Argued December 3, 2025 Decided March 20, 2026
- Full case name: Gabriel Olivier v. City of Brandon, Mississippi
- Docket no.: 24-993
- Citations: 607 U.S. ___ (more)
- Argument: Oral argument
- Decision: Opinion

Holding
- A plaintiff can sue the government under Section 1983 to seek wholly prospective relief from a law that they believe is unconstitutional even though they cannot use Section 1983 to challenge a prior conviction.

Court membership
- Chief Justice John Roberts Associate Justices Clarence Thomas · Samuel Alito Sonia Sotomayor · Elena Kagan Neil Gorsuch · Brett Kavanaugh Amy Coney Barrett · Ketanji Brown Jackson

Case opinion
- Majority: Kagan, joined by unanimous

Laws applied
- Section 1983

= Olivier v. City of Brandon =

Olivier v. City of Brandon, , was a United States Supreme Court case in which the court held that a plaintiff can sue the government under Section 1983 to seek wholly prospective relief from a law that they believe is unconstitutional even though they cannot use Section 1983 to challenge a prior conviction.

==Background==

Gabriel Olivier was a street preacher in Mississippi who believed that sharing his religious views with fellow citizens was an important part of exercising his faith. His vocation sometimes took him to the sidewalks near an amphitheater in Brandon, Mississippi, where he could find sizable audiences attending events. In 2019, the city adopted an ordinance requiring all individuals or groups engaging in "protests" or "demonstrations," at around the time events were scheduled, to stay within a "designated protest area." In 2021, Olivier was arrested for violating that ordinance. He pleaded no contest in municipal court. The court imposed a $304 fine, one year of probation, and 10 days of imprisonment to be served only if he violated the ordinance during his probation. Olivier declined to appeal, paid the fine, and served no prison time. Because he still wanted to preach near the amphitheater, Olivier filed suit against the city in federal court under 42 U.S.C. §1983, alleging that the city ordinance violates the Free Speech Clause of the First Amendment by consigning him and other speakers to the amphitheater's protest area. The complaint sought, as a remedy, a declaration that the ordinance infringed the First Amendment and an injunction preventing city officials from enforcing the ordinance in the future. In other words, the relief requested was only prospective; Olivier sought neither the reversal of, nor compensation for, his prior conviction.

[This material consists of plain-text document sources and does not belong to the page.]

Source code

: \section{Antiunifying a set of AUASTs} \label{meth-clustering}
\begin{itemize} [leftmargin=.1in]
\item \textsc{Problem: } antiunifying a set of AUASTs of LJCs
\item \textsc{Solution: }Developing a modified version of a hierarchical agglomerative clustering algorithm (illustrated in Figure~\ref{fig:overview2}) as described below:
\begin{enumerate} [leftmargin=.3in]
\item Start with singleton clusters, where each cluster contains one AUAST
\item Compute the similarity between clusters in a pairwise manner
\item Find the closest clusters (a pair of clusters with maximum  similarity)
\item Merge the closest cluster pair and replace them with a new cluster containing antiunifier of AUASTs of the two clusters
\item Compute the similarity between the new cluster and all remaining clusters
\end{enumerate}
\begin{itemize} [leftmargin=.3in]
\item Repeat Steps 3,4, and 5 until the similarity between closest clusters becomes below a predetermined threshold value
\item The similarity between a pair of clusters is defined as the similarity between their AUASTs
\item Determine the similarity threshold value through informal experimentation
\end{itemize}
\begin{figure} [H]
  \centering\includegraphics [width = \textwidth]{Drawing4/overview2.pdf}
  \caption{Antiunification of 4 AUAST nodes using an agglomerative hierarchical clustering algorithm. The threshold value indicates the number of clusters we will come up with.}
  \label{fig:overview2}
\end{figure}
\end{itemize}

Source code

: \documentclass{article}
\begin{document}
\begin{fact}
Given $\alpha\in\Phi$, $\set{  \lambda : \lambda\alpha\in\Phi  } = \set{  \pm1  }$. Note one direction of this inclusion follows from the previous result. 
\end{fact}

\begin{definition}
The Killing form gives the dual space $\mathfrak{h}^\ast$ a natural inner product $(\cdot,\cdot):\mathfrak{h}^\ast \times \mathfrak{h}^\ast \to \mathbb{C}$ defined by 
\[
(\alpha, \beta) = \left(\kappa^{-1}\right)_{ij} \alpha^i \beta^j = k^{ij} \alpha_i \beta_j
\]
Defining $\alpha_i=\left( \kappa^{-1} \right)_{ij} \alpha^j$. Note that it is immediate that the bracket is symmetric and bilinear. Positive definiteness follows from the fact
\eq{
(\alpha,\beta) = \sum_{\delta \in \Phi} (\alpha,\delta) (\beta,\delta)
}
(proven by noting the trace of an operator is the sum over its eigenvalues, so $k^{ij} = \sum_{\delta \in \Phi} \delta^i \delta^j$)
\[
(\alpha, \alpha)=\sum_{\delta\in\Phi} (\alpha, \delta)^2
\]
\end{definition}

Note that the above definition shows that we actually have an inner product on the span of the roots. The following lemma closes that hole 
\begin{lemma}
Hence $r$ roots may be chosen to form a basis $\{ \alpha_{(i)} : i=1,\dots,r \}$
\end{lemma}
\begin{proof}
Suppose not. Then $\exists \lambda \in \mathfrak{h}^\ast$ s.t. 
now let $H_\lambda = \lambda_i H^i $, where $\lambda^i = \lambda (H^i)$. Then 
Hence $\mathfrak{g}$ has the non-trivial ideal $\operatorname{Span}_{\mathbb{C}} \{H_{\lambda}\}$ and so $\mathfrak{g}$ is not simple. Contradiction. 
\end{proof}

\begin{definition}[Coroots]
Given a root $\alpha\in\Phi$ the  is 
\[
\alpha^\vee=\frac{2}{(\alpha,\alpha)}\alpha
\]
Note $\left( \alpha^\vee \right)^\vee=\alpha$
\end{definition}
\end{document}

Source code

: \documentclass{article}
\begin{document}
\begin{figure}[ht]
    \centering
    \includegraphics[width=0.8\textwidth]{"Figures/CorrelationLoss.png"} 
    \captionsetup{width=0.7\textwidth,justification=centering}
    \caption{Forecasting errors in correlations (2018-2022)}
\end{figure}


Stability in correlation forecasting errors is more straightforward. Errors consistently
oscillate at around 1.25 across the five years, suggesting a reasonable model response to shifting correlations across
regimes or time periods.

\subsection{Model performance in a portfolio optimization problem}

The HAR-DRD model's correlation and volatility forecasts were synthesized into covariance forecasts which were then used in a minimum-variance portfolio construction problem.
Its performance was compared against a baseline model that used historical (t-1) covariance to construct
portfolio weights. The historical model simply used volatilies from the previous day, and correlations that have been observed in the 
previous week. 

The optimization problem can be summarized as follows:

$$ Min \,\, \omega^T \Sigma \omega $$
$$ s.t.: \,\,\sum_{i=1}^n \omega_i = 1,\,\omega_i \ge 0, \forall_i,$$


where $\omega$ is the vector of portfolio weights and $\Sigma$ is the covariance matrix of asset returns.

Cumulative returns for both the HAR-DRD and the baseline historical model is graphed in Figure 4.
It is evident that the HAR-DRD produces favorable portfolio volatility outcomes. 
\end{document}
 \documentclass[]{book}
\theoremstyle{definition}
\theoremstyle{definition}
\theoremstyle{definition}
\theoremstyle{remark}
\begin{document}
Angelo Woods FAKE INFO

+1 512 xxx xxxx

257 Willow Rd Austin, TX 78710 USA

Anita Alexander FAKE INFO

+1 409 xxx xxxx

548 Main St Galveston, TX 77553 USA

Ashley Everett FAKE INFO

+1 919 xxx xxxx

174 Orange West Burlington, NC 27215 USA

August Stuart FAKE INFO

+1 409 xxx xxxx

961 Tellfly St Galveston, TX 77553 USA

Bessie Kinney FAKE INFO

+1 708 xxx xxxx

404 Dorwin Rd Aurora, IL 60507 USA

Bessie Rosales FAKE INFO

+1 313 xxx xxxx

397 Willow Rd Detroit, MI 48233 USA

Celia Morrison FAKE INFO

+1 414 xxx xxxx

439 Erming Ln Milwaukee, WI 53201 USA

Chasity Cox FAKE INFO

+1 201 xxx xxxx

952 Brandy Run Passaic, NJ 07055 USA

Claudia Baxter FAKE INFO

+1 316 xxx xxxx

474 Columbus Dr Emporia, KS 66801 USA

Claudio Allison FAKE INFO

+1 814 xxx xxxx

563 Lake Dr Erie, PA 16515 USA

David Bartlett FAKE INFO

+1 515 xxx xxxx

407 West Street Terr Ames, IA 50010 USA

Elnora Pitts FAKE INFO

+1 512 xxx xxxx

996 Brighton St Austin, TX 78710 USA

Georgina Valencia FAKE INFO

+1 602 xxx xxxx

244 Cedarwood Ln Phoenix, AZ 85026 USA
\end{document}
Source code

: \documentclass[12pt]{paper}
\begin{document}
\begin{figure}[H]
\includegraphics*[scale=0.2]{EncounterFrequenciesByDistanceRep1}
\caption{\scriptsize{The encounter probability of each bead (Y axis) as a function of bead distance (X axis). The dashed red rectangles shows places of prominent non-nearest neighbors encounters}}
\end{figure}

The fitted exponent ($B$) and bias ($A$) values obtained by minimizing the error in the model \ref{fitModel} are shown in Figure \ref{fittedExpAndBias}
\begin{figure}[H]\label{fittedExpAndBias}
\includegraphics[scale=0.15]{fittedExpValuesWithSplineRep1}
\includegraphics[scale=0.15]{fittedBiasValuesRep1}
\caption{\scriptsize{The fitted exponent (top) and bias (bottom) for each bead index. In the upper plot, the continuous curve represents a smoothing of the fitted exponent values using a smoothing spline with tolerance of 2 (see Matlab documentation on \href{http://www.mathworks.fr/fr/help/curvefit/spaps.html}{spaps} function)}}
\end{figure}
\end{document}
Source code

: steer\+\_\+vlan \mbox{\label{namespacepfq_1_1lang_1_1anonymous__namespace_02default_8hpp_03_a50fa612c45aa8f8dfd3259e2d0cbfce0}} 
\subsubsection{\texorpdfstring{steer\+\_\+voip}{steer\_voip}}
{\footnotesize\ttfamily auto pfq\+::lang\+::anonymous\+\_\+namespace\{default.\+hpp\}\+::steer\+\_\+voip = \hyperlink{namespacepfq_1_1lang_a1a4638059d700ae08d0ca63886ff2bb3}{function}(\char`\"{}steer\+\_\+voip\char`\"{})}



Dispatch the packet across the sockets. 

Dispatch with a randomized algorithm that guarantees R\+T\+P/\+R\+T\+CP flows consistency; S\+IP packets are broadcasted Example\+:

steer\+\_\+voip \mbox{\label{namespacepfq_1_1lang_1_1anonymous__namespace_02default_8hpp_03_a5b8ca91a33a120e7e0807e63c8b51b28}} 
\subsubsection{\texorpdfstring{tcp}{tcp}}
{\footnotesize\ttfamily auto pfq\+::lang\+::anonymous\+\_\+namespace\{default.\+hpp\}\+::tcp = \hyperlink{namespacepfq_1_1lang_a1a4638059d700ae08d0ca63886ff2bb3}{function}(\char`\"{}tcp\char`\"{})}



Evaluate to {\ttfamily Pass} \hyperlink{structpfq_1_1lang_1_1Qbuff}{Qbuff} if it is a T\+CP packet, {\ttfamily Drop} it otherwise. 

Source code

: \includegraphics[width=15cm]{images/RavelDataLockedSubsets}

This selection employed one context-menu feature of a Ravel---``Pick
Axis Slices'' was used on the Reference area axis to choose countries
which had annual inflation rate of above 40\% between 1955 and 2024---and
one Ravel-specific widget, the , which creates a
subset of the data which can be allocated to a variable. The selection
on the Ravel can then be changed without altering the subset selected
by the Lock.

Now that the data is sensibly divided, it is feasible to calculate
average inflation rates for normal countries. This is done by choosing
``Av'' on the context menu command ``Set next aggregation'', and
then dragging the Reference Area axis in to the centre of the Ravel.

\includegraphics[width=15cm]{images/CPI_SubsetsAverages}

The parties contested in the lower courts whether the Supreme Court's decision in Heck v. Humphrey—which prohibits the use of §1983 to challenge the validity of a prior conviction or sentence to obtain release from custody or monetary damages—bars the suit from going forward. On the city's view of Heck, a person previously convicted of violating a statute could not challenge its constitutionality under §1983 because success in the suit would cast doubt on the prior conviction's correctness. On Olivier's contrary view, Heck did not apply when a plaintiff sought wholly prospective relief, rather than relief relating to the prior conviction. The federal District Court agreed with the city's understanding of Heck and found Olivier's suit barred. The Court of Appeals for the Fifth Circuit affirmed on the same reasoning.

The Supreme Court granted certiorari.

==Opinion of the court==

The Supreme Court issued an opinion on March 20, 2026.